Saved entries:
━━━━━━
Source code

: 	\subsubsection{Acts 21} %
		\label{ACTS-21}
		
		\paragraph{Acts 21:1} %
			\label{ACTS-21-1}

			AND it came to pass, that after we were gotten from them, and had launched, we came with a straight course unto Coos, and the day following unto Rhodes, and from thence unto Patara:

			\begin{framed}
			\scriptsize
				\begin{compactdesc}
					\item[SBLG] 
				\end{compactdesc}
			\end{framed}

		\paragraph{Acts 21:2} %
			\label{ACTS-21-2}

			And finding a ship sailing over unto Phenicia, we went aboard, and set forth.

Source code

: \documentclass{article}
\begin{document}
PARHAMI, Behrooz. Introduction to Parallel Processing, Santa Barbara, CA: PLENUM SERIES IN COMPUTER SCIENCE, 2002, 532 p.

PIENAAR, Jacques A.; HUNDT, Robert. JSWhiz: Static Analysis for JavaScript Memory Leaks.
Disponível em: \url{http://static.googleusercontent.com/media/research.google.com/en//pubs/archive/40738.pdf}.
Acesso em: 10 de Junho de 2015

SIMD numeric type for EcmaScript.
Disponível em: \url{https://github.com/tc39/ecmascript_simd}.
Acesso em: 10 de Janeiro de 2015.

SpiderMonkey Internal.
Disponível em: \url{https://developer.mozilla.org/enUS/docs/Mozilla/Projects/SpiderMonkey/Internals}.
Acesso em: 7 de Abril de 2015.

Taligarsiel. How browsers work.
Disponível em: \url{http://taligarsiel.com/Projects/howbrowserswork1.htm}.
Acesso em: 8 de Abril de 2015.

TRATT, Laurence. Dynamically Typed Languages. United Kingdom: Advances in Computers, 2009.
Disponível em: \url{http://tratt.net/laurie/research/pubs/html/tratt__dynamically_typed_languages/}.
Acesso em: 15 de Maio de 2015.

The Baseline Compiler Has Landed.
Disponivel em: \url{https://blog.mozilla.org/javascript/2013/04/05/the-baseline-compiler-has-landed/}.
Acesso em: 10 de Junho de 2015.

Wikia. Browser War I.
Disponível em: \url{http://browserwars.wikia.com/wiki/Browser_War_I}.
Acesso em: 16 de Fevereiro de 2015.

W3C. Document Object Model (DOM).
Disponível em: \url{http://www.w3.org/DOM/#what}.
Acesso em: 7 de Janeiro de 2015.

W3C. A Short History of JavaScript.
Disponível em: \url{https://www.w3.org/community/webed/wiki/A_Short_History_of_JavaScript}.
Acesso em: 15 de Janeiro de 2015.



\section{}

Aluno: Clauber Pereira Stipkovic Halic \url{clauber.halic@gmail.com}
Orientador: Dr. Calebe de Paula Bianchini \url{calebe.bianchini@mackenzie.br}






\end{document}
━━━━━━
[AIM OF THE TASK]: Show all lines above holding the word "Abril".

[ANSWER TO THE PROBLEM]:
Acesso em: 7 de Abril de 2015.
Acesso em: 8 de Abril de 2015.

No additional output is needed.